Because those sinusoidal waves are merely projections (in the real and complex plane) of the true elemental component of the FT, the complex exponential, which is really a helix: http://m.eet.com/media/1068017/lyons_pt2_3.gif

A while ago I made some drafts for a series of diagrams to help visualize this (http://imgur.com/vEcnVdn) but unfortunately never got around to finish it (https://en.wikipedia.org/wiki/Wikipedia:Graphics_Lab/Illustr...).

Anyway, for those who find it easier to think of sinusoidal curves, the animation in the Wikipedia article (https://commons.wikimedia.org/wiki/File:Fourier_transform_ti...) is a very good visualization (also, BetterExplained's rant on sines being explained as circles may resonate: http://betterexplained.com/articles/intuitive-understanding-...)

To be fair, the expression does contain (edit: ) Euler's Formula, which is basically drawing circles in the complex plane, so people are going to draw circles.

I started thinking about sinusoids this way after seeing stuff like this: https://3.bp.blogspot.com/_6t_ZmJSkbL4/TJLIDoBQMzI/AAAAAAAAC... — if you look down at the complex plane, you will see a circle.
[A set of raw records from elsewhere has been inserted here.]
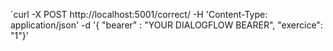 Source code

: `curl -X POST http://localhost:5001/correct/ -H 'Content-Type: application/json' -d '{ "bearer" : "YOUR DIALOGFLOW BEARER", "exercice": "1"}'
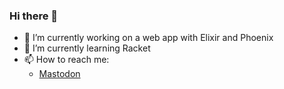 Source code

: ### Hi there 👋

- 🔭 I’m currently working on a web app with Elixir and Phoenix
- 🌱 I’m currently learning Racket
- 📫 How to reach me: 
  - <a rel="nofollow me" href="https://mastodon.online/@erwinboskma">Mastodon</a>
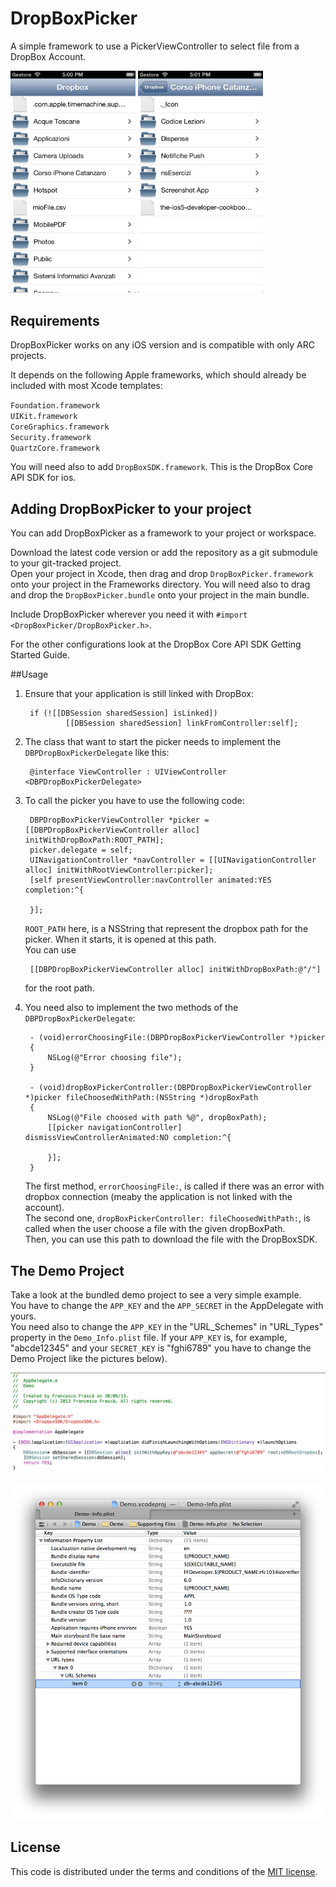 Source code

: DropBoxPicker
=============

A simple framework to use a PickerViewController to select file from a DropBox Account.

<p>
<img src="Pictures/Schermata1.png" alt="Picture 1" width="200"/>
<img src="Pictures/Schermata2.png" alt="Picture 2" width="200"/>
</p>

## Requirements

DropBoxPicker works on any iOS version and is compatible with only ARC projects.  

It depends on the following Apple frameworks, which should already be included with most Xcode templates:  

`Foundation.framework`  
`UIKit.framework`  
`CoreGraphics.framework`  
`Security.framework`  
`QuartzCore.framework`

You will need also to add `DropBoxSDK.framework`. This is the DropBox Core API SDK for ios.  

## Adding DropBoxPicker to your project

You can add DropBoxPicker as a framework to your project or workspace.

Download the latest code version or add the repository as a git submodule to your git-tracked project.  
Open your project in Xcode, then drag and drop `DropBoxPicker.framework` onto your project in the Frameworks directory. You will need also to drag and drop the `DropBoxPicker.bundle` onto your project in the main bundle.

Include DropBoxPicker wherever you need it with `#import <DropBoxPicker/DropBoxPicker.h>`.

For the other configurations look at the DropBox Core API SDK Getting Started Guide.

##Usage

1. Ensure that your application is still linked with DropBox:

  		if (![[DBSession sharedSession] isLinked])
				[[DBSession sharedSession] linkFromController:self];

2. The class that want to start the picker needs to implement the `DBPDropBoxPickerDelegate` like this:

		@interface ViewController : UIViewController <DBPDropBoxPickerDelegate>

3. To call the picker you have to use the following code:

		DBPDropBoxPickerViewController *picker = [[DBPDropBoxPickerViewController alloc] initWithDropBoxPath:ROOT_PATH];
		picker.delegate = self;
		UINavigationController *navController = [[UINavigationController alloc] initWithRootViewController:picker];
		[self presentViewController:navController animated:YES completion:^{
		
		}];

	`ROOT_PATH` here, is a NSString that represent the dropbox path for the picker. When it starts, it is opened at this path.  
	You can use  
		
		[[DBPDropBoxPickerViewController alloc] initWithDropBoxPath:@"/"]  

	for the root path.

4. You need also to implement the two methods of the `DBPDropBoxPickerDelegate`:

		- (void)errorChoosingFile:(DBPDropBoxPickerViewController *)picker
		{
			NSLog(@"Error choosing file");
		}

		- (void)dropBoxPickerController:(DBPDropBoxPickerViewController *)picker fileChoosedWithPath:(NSString *)dropBoxPath
		{
			NSLog(@"File choosed with path %@", dropBoxPath);
    		[[picker navigationController] dismissViewControllerAnimated:NO completion:^{
        
    		}];
		}

	The first method, `errorChoosingFile:`, is called if there was an error with dropbox connection (meaby the application is not linked with the account).  
	The second one, `dropBoxPickerController: fileChoosedWithPath:`, is called when the user choose a file with the given dropBoxPath.  
	Then, you can use this path to download the file with the DropBoxSDK.

## The Demo Project
Take a look at the bundled demo project to see a very simple example.  
You have to change the `APP_KEY` and the `APP_SECRET` in the AppDelegate with yours.  
You need also to change the `APP_KEY` in the "URL_Schemes" in "URL_Types" property in the `Demo_Info.plist` file. If your `APP_KEY` is, for example, "abcde12345" and your `SECRET_KEY` is "fghi6789" you have to change the Demo Project like the pictures below).

![Alt text](Pictures/AppDelegate.png "AppDelegate.m")

![Alt text](Pictures/Demo-Info.plist.png "Demo-Info.plist")

## License

This code is distributed under the terms and conditions of the [MIT license](LICENSE). 
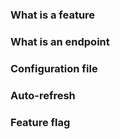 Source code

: 
### What is a feature

### What is an endpoint

### Configuration file

### Auto-refresh

### Feature flag
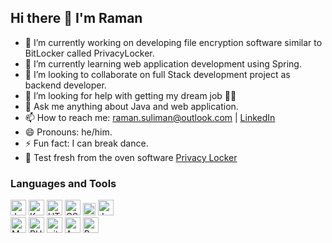 ## Hi there 👋 I'm Raman


- 🔭 I’m currently working on developing file encryption software similar to BitLocker called PrivacyLocker.
- 🌱 I’m currently learning web application development using Spring.
- 👯 I’m looking to collaborate on full Stack development project as backend developer.
- 🤔 I’m looking for help with getting my dream job 👨‍💻
- 💬 Ask me anything about Java and web application.
- 📫 How to reach me: raman.suliman@outlook.com | [LinkedIn](https://github.com/RamanSuliman/// "Raman on LinkedIn")
- 😄 Pronouns: he/him.
- ⚡ Fun fact: I can break dance.
- 💎 Test fresh from the oven software [Privacy Locker](https://1drv.ms/u/s!AkRJN9K8zJDEsGQ2u38Y6gu1oIy3?e=LsLb3q/// "Privacy Locker")

### Languages and Tools

<p>
      <img src="https://img.shields.io/badge/JavaScript-0C1116?logo=javascript&logoColor=F7DF1E" alt="JavaScript logo" title="JavaScript" height="25" />
      <img src="https://img.shields.io/badge/Kotlin-0C1116?logo=kotlin&logoColor=7F52FF" alt="Kotlin" title="Kotlin" height="25" />
      <img src="https://img.shields.io/badge/HTML5-0C1116?logo=html5&logoColor=E34F26" alt="HTML5 logo" title="HTML5" height="25" />
      <img src="https://img.shields.io/badge/CSS3-0C1116?logo=css3&logoColor=1572B6" alt="CSS3 logo" title="CSS3" height="25" />
      <img class="image" src="https://www.vectorlogo.zone/logos/java/java-icon.svg" height="20">
      <img src="https://img.shields.io/badge/Java-0C1116?logo=https://www.vectorlogo.zone/logos/java/java-icon.svg&logoColor=47A248" alt="Java logo" title="Java" height="25" />
      <br>
      <img src="https://img.shields.io/badge/MySQL-0C1116?logo=mysql&logoColor=00758F" alt="MySQL logo" title="MySQL" height="25" />
      <img src="https://img.shields.io/badge/PHP-0C1116?logo=PHP&logoColor=FFFFFF" alt="PHP logo" title="PHP" height="25" />
      <img src="https://img.shields.io/badge/git-0C1116?logo=git&logoColor=F05032" alt="git logo" title="git" height="25" />
      <img src="https://img.shields.io/badge/Android Studio-0C1116?logo=Android Studio&logoColor=F7DF1E" alt="Android Studio logo" title="Android Studio" height="25" />
      <img src="https://img.shields.io/badge/Bash-0C1116?logo=GNU Bash&logoColor=FFFFFF" alt="Bash logo" title="Bash" height="25" />
</p>
    








<!--
**RamanSuliman/RamanSuliman** is a ✨ _special_ ✨ repository because its `README.md` (this file) appears on your GitHub profile.

Adding a link with shortened name:
Link to [site name] (URL)

Here are some ideas to get you started:


-->

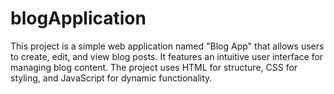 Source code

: # blogApplication
This project is a simple web application named "Blog App" that allows users to create, edit, and view blog posts. It features an intuitive user interface for managing blog content. The project uses HTML for structure, CSS for styling, and JavaScript for dynamic functionality.
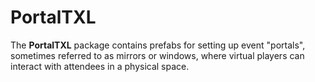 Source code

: # PortalTXL

The **PortalTXL** package contains prefabs for setting up event "portals", sometimes referred to as mirrors or windows, where
virtual players can interact with attendees in a physical space. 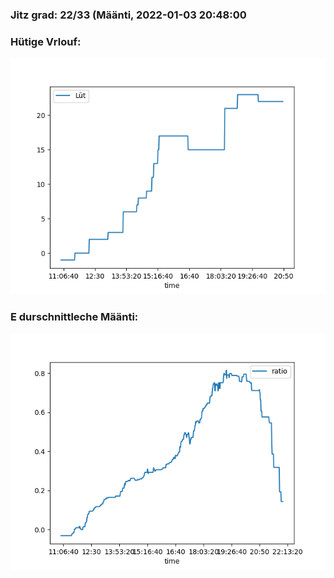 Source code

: ### Jitz grad: 22/33 (Määnti, 2022-01-03 20:48:00

### Hütige Vrlouf:
![Graph](Today.png)

### E durschnittleche Määnti:
![Graph](Määnti.png) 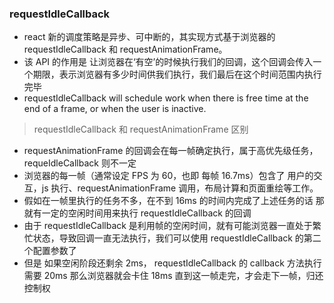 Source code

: ### requestIdleCallback

- react 新的调度策略是异步、可中断的，其实现方式基于浏览器的 requestIdleCallback 和 requestAnimationFrame。
- 该 API 的作用是 让浏览器在‘有空’的时候执行我们的回调，这个回调会传入一个期限，表示浏览器有多少时间供我们执行，我们最后在这个时间范围内执行完毕
- requestIdleCallback will schedule work when there is free time at the end of a frame, or when the user is inactive.

> requestIdleCallback 和 requestAnimationFrame 区别

- requestAnimationFrame 的回调会在每一帧确定执行，属于高优先级任务， requeIdleCallback 则不一定
- 浏览器的每一帧（通常设定 FPS 为 60，也即 每帧 16.7ms）包含了 用户的交互，js 执行、requestAnimationFrame 调用，布局计算和页面重绘等工作。
- 假如在一帧里执行的任务不多，在不到 16ms 的时间内完成了上述任务的话 那就有一定的空闲时间用来执行 requestIdleCallback 的回调
- 由于 requestIdleCallback 是利用帧的空闲时间，就有可能浏览器一直处于繁忙状态，导致回调一直无法执行，我们可以使用 requestIdleCallback 的第二个配置参数了
- 但是 如果空闲阶段还剩余 2ms， requestIdleCallback 的 callback 方法执行需要 20ms 那么浏览器就会卡住 18ms 直到这一帧走完，才会走下一帧，归还 控制权
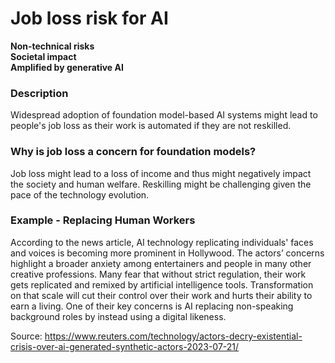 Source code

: # Job loss risk for AI

**Non-technical risks** \
**Societal impact** \
**Amplified by generative AI**

### Description

Widespread adoption of foundation model-based AI systems might lead to people's job loss as their work is automated if they are not reskilled.

### Why is job loss a concern for foundation models?

Job loss might lead to a loss of income and thus might negatively impact the society and human welfare. Reskilling might be challenging given the pace of the technology evolution.

### Example - Replacing Human Workers

According to the news article, AI technology replicating individuals' faces and voices is becoming more prominent in Hollywood. The actors’ concerns highlight a broader anxiety among entertainers and people in many other creative professions. Many fear that without strict regulation, their work gets replicated and remixed by artificial intelligence tools. Transformation on that scale will cut their control over their work and hurts their ability to earn a living. One of their key concerns is AI replacing non-speaking background roles by instead using a digital likeness.

Source: https://www.reuters.com/technology/actors-decry-existential-crisis-over-ai-generated-synthetic-actors-2023-07-21/ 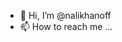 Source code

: - 👋 Hi, I’m @nalikhanoff
- 📫 How to reach me ...

<!---
nalikhanoff/nalikhanoff is a ✨ special ✨ repository because its `README.md` (this file) appears on your GitHub profile.
You can click the Preview link to take a look at your changes.
--->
Sine an cosine are functions which tells you what your coordinates are when you travel around a circle (of diameter 1) so anything containing those (here hidden in Euler's formula) will provoke thinking in terms of circles. I find it very useful btw. Once you realize sin(x) represents how high you are on a circle and cos(x) how far to the right (if you start walking on it from [0,1] counter clockwise) then a lot of stuff start making intuitive sense.